Yeah. We of course think a lot about that we are in a very competitive space and we think about a lot how we can continue to compete and out-compete and I feel really good about where we are from both where we are from a commercial execution perspective, but as importantly also our innovation pipeline that continues to very strong, and I think AGBT was a good showing of that, but much more to come. When we guide, we try to take as much insight in that we have around what we know about the competitive space. That's also what is reflected in our expectations.
We do believe that even in a highly competitive space, we should easily be able to grow with high single-digit growth over the next period of time, as our goal is in 2027. We don't see the market freeze right now. We see that many of the placements we do in NovaSeq X is into the clinical. They have made their decisions. They're gonna expand their fleet on this. There will be of course, the individual call lab and others that will test technology, but that's the usual business. If they are not testing one technology, they're testing the other. We don't see that as a big dynamic change. I'm not seeing any freezing of the market at this point. Could that happen if something big...
Who knows? That's also why we are not, we are not going out and talk about instruments in our roadmap definition, because we don't wanna freeze the market.
Excuse me, is the 35B flow cell that you announced at AGBT, have you priced that yet?
The.
Yeah
...flow cell? No, we have not priced that yet. We will, as you have seen, we will talk about our roadmaps, and we have beyond those flow cells also, if we need to. We're not gonna price it before we are ready to launch it. As we did with the Constellation, now TruPath, we talked about that over the last nine to twelve months, we priced it when we were ready to launch it. We don't see any value in coming out too early with pricing. I don't think that benefits anyone.
Kind of Q70, when is that available and what kind of uptake do you think that could be? Is there.
Yeah.
What's the financial impact from that?
Right now we went out and saying, look, over the next 18 months, there's a lot of cool stuff coming out, including the Q70. We did not put a specific timeline on it, and don't take that means that everything is coming out in June 2027 or something like that. It means that over the next 18 months, things will come out. We think it's gonna be as everything, nothing is, you know, of these library preps, it's not a pop, meaning that it's not going from 0 to, you know, huge growth from 1 day to the other, especially the technology that addresses clinical application. It takes time, you know.
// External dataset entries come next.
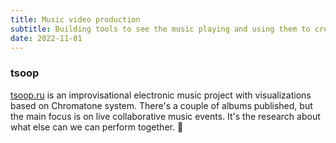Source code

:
 ```yaml
---
title: Music video production
subtitle: Building tools to see the music playing and using them to create complex multimedia experiences
date: 2022-11-01
---
```


### tsoop

[tsoop.ru](https://tsoop.ru) is an improvisational electronic music project with visualizations based on Chromatone system. There's a couple of albums published, but the main focus is on live collaborative music events. It's the research about what else can we can perform together. 🥁
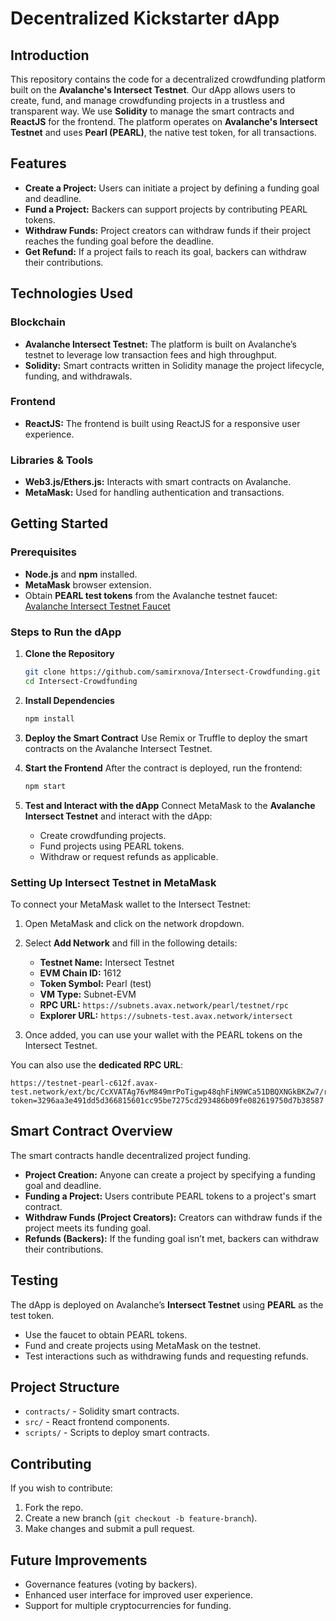 # Decentralized Kickstarter dApp

## Introduction

This repository contains the code for a decentralized crowdfunding platform built on the **Avalanche's Intersect Testnet**. Our dApp allows users to create, fund, and manage crowdfunding projects in a trustless and transparent way. We use **Solidity** to manage the smart contracts and **ReactJS** for the frontend. The platform operates on **Avalanche's Intersect Testnet** and uses **Pearl (PEARL)**, the native test token, for all transactions.

## Features

- **Create a Project:** Users can initiate a project by defining a funding goal and deadline.
- **Fund a Project:** Backers can support projects by contributing PEARL tokens.
- **Withdraw Funds:** Project creators can withdraw funds if their project reaches the funding goal before the deadline.
- **Get Refund:** If a project fails to reach its goal, backers can withdraw their contributions.

## Technologies Used

### Blockchain
- **Avalanche Intersect Testnet:** The platform is built on Avalanche’s testnet to leverage low transaction fees and high throughput.
- **Solidity:** Smart contracts written in Solidity manage the project lifecycle, funding, and withdrawals.
  
### Frontend
- **ReactJS:** The frontend is built using ReactJS for a responsive user experience.
  
### Libraries & Tools
- **Web3.js/Ethers.js:** Interacts with smart contracts on Avalanche.
- **MetaMask:** Used for handling authentication and transactions.

## Getting Started

### Prerequisites
- **Node.js** and **npm** installed.
- **MetaMask** browser extension.
- Obtain **PEARL test tokens** from the Avalanche testnet faucet:  
  [Avalanche Intersect Testnet Faucet](https://core.app/en/tools/testnet-faucet/?subnet=intersect&token=intersect)

### Steps to Run the dApp

1. **Clone the Repository**
   ```bash
   git clone https://github.com/samirxnova/Intersect-Crowdfunding.git
   cd Intersect-Crowdfunding
   ```

2. **Install Dependencies**
   ```bash
   npm install
   ```
   
3. **Deploy the Smart Contract**
   Use Remix or Truffle to deploy the smart contracts on the Avalanche Intersect Testnet.

4. **Start the Frontend**
   After the contract is deployed, run the frontend:
   ```bash
   npm start
   ```

5. **Test and Interact with the dApp**
   Connect MetaMask to the **Avalanche Intersect Testnet** and interact with the dApp:
   - Create crowdfunding projects.
   - Fund projects using PEARL tokens.
   - Withdraw or request refunds as applicable.

### Setting Up Intersect Testnet in MetaMask

To connect your MetaMask wallet to the Intersect Testnet:

1. Open MetaMask and click on the network dropdown.
2. Select **Add Network** and fill in the following details:

   - **Testnet Name:** Intersect Testnet
   - **EVM Chain ID:** 1612
   - **Token Symbol:** Pearl (test)
   - **VM Type:** Subnet-EVM
   - **RPC URL:** `https://subnets.avax.network/pearl/testnet/rpc`
   - **Explorer URL:** `https://subnets-test.avax.network/intersect`

3. Once added, you can use your wallet with the PEARL tokens on the Intersect Testnet.

You can also use the **dedicated RPC URL**:
```
https://testnet-pearl-c612f.avax-test.network/ext/bc/CcXVATAg76vM849mrPoTigwp48qhFiN9WCa51DBQXNGkBKZw7/rpc?token=3296aa3e491dd5d366815601cc95be7275cd293486b09fe082619750d7b38587
```

## Smart Contract Overview

The smart contracts handle decentralized project funding.

- **Project Creation:** Anyone can create a project by specifying a funding goal and deadline.
- **Funding a Project:** Users contribute PEARL tokens to a project's smart contract.
- **Withdraw Funds (Project Creators):** Creators can withdraw funds if the project meets its funding goal.
- **Refunds (Backers):** If the funding goal isn’t met, backers can withdraw their contributions.

## Testing

The dApp is deployed on Avalanche’s **Intersect Testnet** using **PEARL** as the test token.

- Use the faucet to obtain PEARL tokens.
- Fund and create projects using MetaMask on the testnet.
- Test interactions such as withdrawing funds and requesting refunds.

## Project Structure

- `contracts/` - Solidity smart contracts.
- `src/` - React frontend components.
- `scripts/` - Scripts to deploy smart contracts.

## Contributing

If you wish to contribute:

1. Fork the repo.
2. Create a new branch (`git checkout -b feature-branch`).
3. Make changes and submit a pull request.

## Future Improvements

- Governance features (voting by backers).
- Enhanced user interface for improved user experience.
- Support for multiple cryptocurrencies for funding.
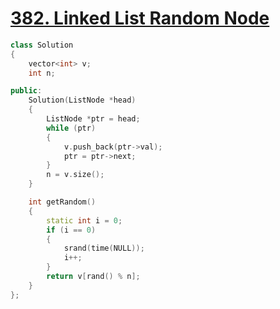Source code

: # [382. Linked List Random Node](https://leetcode.com/problems/linked-list-random-node)
```c++
class Solution
{
    vector<int> v;
    int n;

public:
    Solution(ListNode *head)
    {
        ListNode *ptr = head;
        while (ptr)
        {
            v.push_back(ptr->val);
            ptr = ptr->next;
        }
        n = v.size();
    }

    int getRandom()
    {
        static int i = 0;
        if (i == 0)
        {
            srand(time(NULL));
            i++;
        }
        return v[rand() % n];
    }
};
```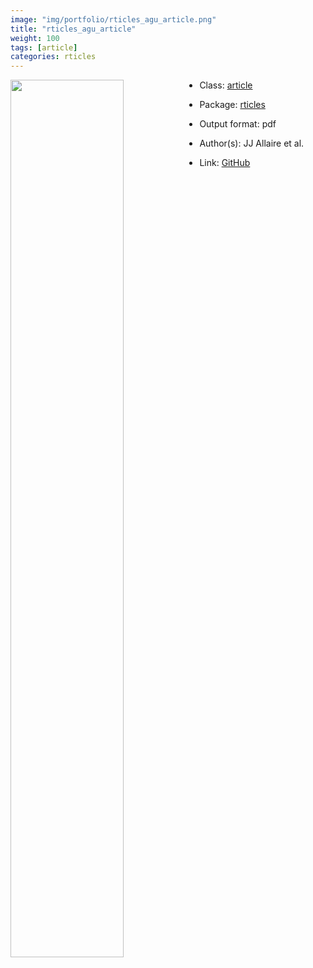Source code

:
 ```yaml
---
image: "img/portfolio/rticles_agu_article.png"
title: "rticles_agu_article"
weight: 100
tags: [article]
categories: rticles
---
```




<!--more-->

<a href="../../img/portfolio/rticles_agu_article.png"><img class = "jf-image-shadow" src="../../img/portfolio/rticles_agu_article.png" style="display: block; margin: auto;" width="60%"  align="left"></a>

- Class: [article](../../tags/article)
- Package: [rticles](rticles)
- Output format: pdf

- Author(s): JJ Allaire et al.
- Link: [GitHub](https://github.com/rstudio/rticles)


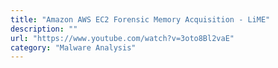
 ```yaml
---
title: "Amazon AWS EC2 Forensic Memory Acquisition - LiME"
description: ""
url: "https://www.youtube.com/watch?v=3oto8Bl2vaE"
category: "Malware Analysis"
---
```

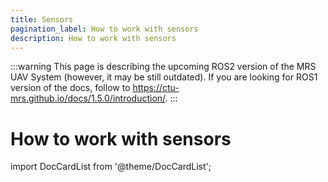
 ```yaml
---
title: Sensors
pagination_label: How to work with sensors
description: How to work with sensors
---
```


:::warning
This page is describing the upcoming ROS2 version of the MRS UAV System (however, it may be still outdated). If you are looking for ROS1 version of the docs, follow to https://ctu-mrs.github.io/docs/1.5.0/introduction/.
:::

# How to work with sensors

import DocCardList from '@theme/DocCardList';

<DocCardList />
The clinical customer wants to get access to it, build it into their applications, get the clinical validation on it, and so on and so forth. It will take a little bit of time to get growth, but it's something that can really change how you think about MRD going forward, and therefore we think it will be very attractive for many of our customers.
Got it. Maybe just shifting over to some of the new products. You mentioned Protein Prep.
Yeah.
You and I were just discussing, you know, spatial and single-cell. Just on the Protein Prep side just kind of of the three.
Yeah
... it feels like that one maybe is the biggest. You know, how do we think about... I think you've kind of lumped all three together and...
Yeah
... an aggregate impact. How do we think about maybe the opportunity for Protein Prep now that you've enabled it on sequencing?
Well, it certainly is the biggest now because we acquired SomaLogic, thereby in itself it comes with already a revenue base.
Mm-hmm.
That's a starting point that is different from the ones that comes organically.
Yeah
from within. We do think protein and using DNA sequencing for looking at proteins also is gonna be a big opportunity. We see a lot of interest, especially in pharma right now. For many studies where you wanna look at biology, you wanna look at different layers of biology. The opportunity for us is to continue to expand from now 9,500 proteins we can address to up to the whole proteome, which is around 20,000 proteins, no other technologies will be able to do that. Secondly, the workflow on the cost of running the experiments, as I told before, many of the counting the library prep is much more expensive than sequencing.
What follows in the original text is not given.